С вечера слух разнесся: война началась с Японией… Нынче про это на каждом перекрестке сказывают, вон и в артели нету привычной сладки, вдруг да остановятся посреди мостков, по которым катают тачки, груженные песком, к насыпи, и заговорят про войну, заспорят. Неясно — с чего война? Вроде б в девятисотом году все порешили по уму, когда сибирские конные полки махом прошли по чужой землице. Кое-кто из артельных хаживал с полками, у них и пытают: че да пошто?.. А те и сами толком не знают. Правда, слышали, будто-де обидели нехристи в свое время нашего царя-батюшку, чуть не порубали сабелькой. Может, с того и война, что выплеснулась из государевой души злосчастная обида и поплыла-покатилась?.. Попробуй-ка совладай с нею! И простой мужик не всегда умеет сладить, а уж про тех, кто высоко, какой сказ? Они и комариного укуса не переносят, обижаются. А тут такое…

Ну, ладно, война… Не то жалко, что война. Побьем, поди, японца, вон у нас какие господа-енералы, что спереду, что сзаду, ровненькие, гладенькие, чисто боровки, совладают, поди, с военной наукою, не лопата да кирка, с ею попроще.

А вот узкоглазенького японца, главное дело, жалко. Ну, побьем его, а он потом куда денется?.. Ему в островах и теперь, слыхать, не сладко, а как война пройдет по тем местам ярым полымем, и вовсе, поди, зачахнет.

— Не зачахнет! — кричит Ванька. — Он жилистый, ему все нипочем! Его по башке бьешь, а он спину подставляет. Видал!..
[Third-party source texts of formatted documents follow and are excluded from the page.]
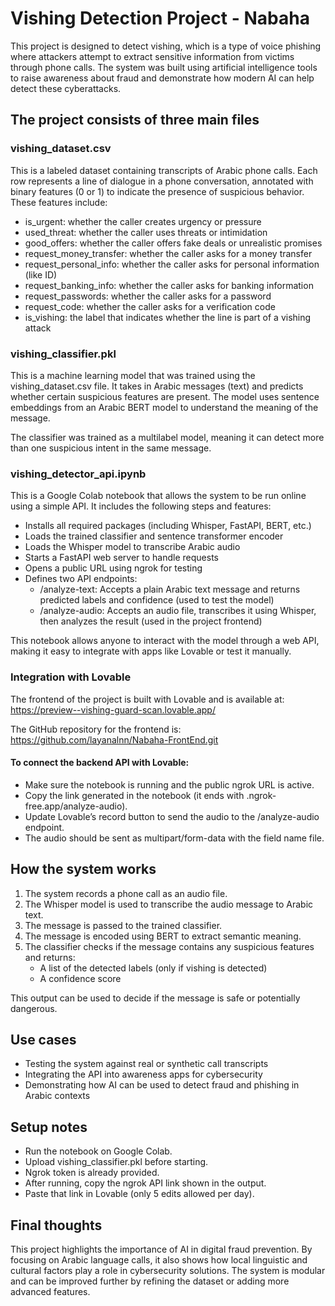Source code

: # Vishing Detection Project - Nabaha

This project is designed to detect vishing, which is a type of voice phishing where attackers attempt to extract sensitive information from victims through phone calls. 
The system was built using artificial intelligence tools to raise awareness about fraud and demonstrate how modern AI can help detect these cyberattacks.

## The project consists of three main files
### vishing_dataset.csv
This is a labeled dataset containing transcripts of Arabic phone calls. Each row represents a line of dialogue in a phone conversation, annotated with binary features (0 or 1) to indicate the presence of suspicious behavior. These features include:

- is_urgent: whether the caller creates urgency or pressure
- used_threat: whether the caller uses threats or intimidation
- good_offers: whether the caller offers fake deals or unrealistic promises
- request_money_transfer: whether the caller asks for a money transfer
- request_personal_info: whether the caller asks for personal information (like ID)
- request_banking_info: whether the caller asks for banking information
- request_passwords: whether the caller asks for a password
- request_code: whether the caller asks for a verification code
- is_vishing: the label that indicates whether the line is part of a vishing attack

### vishing_classifier.pkl
This is a machine learning model that was trained using the vishing_dataset.csv file. It takes in Arabic messages (text) and predicts whether certain suspicious features are present. The model uses sentence embeddings from an Arabic BERT model to understand the meaning of the message.

The classifier was trained as a multilabel model, meaning it can detect more than one suspicious intent in the same message.

### vishing_detector_api.ipynb
This is a Google Colab notebook that allows the system to be run online using a simple API. It includes the following steps and features:

- Installs all required packages (including Whisper, FastAPI, BERT, etc.)
- Loads the trained classifier and sentence transformer encoder
- Loads the Whisper model to transcribe Arabic audio
- Starts a FastAPI web server to handle requests
- Opens a public URL using ngrok for testing
- Defines two API endpoints:
  - /analyze-text: Accepts a plain Arabic text message and returns predicted labels and confidence (used to test the model)
  - /analyze-audio: Accepts an audio file, transcribes it using Whisper, then analyzes the result (used in the project frontend)

This notebook allows anyone to interact with the model through a web API, making it easy to integrate with apps like Lovable or test it manually.

### Integration with Lovable

The frontend of the project is built with Lovable and is available at:
https://preview--vishing-guard-scan.lovable.app/

The GitHub repository for the frontend is:
https://github.com/layanalnn/Nabaha-FrontEnd.git

#### To connect the backend API with Lovable:
- Make sure the notebook is running and the public ngrok URL is active.
- Copy the link generated in the notebook (it ends with .ngrok-free.app/analyze-audio).
- Update Lovable’s record button to send the audio to the /analyze-audio endpoint.
- The audio should be sent as multipart/form-data with the field name file.

## How the system works

1. The system records a phone call as an audio file.
2. The Whisper model is used to transcribe the audio message to Arabic text.
3. The message is passed to the trained classifier.
4. The message is encoded using BERT to extract semantic meaning.
5. The classifier checks if the message contains any suspicious features and returns:
   - A list of the detected labels (only if vishing is detected)
   - A confidence score

This output can be used to decide if the message is safe or potentially dangerous.

## Use cases

- Testing the system against real or synthetic call transcripts
- Integrating the API into awareness apps for cybersecurity
- Demonstrating how AI can be used to detect fraud and phishing in Arabic contexts

## Setup notes

- Run the notebook on Google Colab.
- Upload vishing_classifier.pkl before starting.
- Ngrok token is already provided.
- After running, copy the ngrok API link shown in the output.
- Paste that link in Lovable (only 5 edits allowed per day).

## Final thoughts

This project highlights the importance of AI in digital fraud prevention. By focusing on Arabic language calls, it also shows how local linguistic and cultural factors play a role in cybersecurity solutions. The system is modular and can be improved further by refining the dataset or adding more advanced features.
— Тю, дура каторга! Где видал-то? Где?..

— А там, подле острога. Один мордастепький, навроде нашего енерала, лупил почем здря другого. Слугу, должно… А тот вроде б даже доволен, ишо и задницу заголят. Тьфу!..

Потемну из железнодорожного управления прибегает шустроногий и на язык бойкий:

— Все, мужики, про насыпь забудьте. Поутру двигайте на байкальский лед. Там станете тянуть «железку». По льду, значит…
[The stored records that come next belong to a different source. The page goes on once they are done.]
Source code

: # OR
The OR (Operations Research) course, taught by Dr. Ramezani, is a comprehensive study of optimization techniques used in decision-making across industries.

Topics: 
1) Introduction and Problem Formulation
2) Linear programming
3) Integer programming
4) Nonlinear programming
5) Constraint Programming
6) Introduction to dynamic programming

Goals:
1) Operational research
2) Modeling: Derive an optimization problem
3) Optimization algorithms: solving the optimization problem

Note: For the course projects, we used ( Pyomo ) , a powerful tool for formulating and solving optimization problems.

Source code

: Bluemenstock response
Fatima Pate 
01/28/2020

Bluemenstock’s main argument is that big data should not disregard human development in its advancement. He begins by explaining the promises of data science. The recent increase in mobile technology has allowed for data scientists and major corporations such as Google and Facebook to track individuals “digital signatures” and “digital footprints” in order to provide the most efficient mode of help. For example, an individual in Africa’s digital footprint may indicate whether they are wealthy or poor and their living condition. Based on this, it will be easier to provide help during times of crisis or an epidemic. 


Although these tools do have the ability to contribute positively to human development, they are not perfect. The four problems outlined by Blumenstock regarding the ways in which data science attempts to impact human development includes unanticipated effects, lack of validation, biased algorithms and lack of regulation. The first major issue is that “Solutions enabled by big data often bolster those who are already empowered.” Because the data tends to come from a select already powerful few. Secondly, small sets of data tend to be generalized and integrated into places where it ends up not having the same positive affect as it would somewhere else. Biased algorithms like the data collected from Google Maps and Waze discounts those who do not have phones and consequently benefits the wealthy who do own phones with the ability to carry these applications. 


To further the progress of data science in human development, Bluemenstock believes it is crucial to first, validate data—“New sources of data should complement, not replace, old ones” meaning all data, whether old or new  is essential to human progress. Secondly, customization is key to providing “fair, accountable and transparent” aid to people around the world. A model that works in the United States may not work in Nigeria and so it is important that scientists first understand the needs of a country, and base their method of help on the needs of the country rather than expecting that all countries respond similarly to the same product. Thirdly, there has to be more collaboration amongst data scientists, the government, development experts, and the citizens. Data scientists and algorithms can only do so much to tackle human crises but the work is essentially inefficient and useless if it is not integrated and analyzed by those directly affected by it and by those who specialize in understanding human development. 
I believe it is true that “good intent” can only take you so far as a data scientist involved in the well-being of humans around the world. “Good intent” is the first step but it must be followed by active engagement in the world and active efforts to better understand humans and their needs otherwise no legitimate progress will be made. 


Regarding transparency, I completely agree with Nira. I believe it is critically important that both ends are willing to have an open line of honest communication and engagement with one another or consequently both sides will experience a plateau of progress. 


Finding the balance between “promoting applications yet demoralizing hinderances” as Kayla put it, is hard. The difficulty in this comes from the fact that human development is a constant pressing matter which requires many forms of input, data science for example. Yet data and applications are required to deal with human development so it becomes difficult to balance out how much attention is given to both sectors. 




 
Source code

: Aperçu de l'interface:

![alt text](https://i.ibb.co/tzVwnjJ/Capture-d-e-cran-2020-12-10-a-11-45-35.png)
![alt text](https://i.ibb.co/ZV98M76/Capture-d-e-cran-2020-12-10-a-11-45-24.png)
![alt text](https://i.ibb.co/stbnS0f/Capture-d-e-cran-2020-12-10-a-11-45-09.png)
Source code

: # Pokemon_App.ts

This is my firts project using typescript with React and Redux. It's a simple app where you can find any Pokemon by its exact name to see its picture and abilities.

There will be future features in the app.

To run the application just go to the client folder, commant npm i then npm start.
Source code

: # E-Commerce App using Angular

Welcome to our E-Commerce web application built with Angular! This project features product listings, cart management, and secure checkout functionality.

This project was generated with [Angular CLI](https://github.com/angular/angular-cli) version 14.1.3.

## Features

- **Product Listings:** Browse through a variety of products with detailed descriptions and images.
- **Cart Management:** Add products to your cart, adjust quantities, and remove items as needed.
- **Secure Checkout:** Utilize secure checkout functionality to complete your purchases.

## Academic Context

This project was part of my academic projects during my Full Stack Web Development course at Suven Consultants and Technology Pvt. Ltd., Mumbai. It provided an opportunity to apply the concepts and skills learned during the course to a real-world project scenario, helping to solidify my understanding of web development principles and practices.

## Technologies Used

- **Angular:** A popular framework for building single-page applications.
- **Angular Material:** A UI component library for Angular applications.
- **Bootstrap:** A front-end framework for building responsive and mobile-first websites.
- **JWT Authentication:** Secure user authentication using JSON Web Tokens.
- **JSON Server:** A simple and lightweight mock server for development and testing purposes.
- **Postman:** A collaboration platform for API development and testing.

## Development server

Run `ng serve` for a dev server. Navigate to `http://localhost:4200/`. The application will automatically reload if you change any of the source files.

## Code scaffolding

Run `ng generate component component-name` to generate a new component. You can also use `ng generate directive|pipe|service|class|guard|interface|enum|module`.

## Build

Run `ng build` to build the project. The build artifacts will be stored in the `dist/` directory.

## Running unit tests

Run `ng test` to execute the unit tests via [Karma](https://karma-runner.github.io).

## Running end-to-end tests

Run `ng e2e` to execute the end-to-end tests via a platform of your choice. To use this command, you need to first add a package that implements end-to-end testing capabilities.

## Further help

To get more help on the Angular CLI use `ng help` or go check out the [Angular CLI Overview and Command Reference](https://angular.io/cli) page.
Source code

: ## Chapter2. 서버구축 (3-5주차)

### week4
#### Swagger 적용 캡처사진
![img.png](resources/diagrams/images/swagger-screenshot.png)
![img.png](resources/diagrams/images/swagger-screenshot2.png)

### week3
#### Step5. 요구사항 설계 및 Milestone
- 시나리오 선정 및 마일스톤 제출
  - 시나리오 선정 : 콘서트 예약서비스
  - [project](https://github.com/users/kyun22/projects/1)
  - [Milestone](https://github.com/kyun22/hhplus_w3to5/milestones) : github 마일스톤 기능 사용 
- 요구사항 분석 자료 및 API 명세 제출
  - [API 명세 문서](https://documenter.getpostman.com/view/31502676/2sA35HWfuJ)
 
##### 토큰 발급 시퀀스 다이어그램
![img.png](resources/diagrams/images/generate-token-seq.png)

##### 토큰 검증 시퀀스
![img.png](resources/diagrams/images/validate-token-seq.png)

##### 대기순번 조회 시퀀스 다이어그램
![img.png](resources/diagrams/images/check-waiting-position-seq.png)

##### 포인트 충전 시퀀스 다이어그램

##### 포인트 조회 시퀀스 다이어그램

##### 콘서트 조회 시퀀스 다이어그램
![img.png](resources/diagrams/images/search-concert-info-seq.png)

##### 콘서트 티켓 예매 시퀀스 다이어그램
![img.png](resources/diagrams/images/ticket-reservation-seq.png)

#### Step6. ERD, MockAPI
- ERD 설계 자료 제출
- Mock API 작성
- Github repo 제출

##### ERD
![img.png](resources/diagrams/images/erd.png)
В артели люди кое-что смыслят, а тут не поверили:

— Да ты че, очумел?.. Небось на первой же версте поезда грохнут на дно!

Но настырен вестник, говорит:

— Делайте, что велено. Война нынче, у ее свои законы Суровые. Глядите, как бы не намяла бока.

Ну, велено так велено, наше дело десятое. Стали собирать кирки, лопаты. Рядчик суетлив не в меру, видать испугался… Он всегда суетлив, когда что-то не по ему. У Вань ки глаз приметливый, увидел это. И другое приметил. Ознобишин все берет под руку Лохова, о чем-то шепчет на ухо Знать бы, о чем?.. А как узнаешь, коль они норовят от людей в сторонку? Не бегать же за ними! Отчаялся Ванька, но все ж взял себя в руки, одним и занят — следит за теми, двумя..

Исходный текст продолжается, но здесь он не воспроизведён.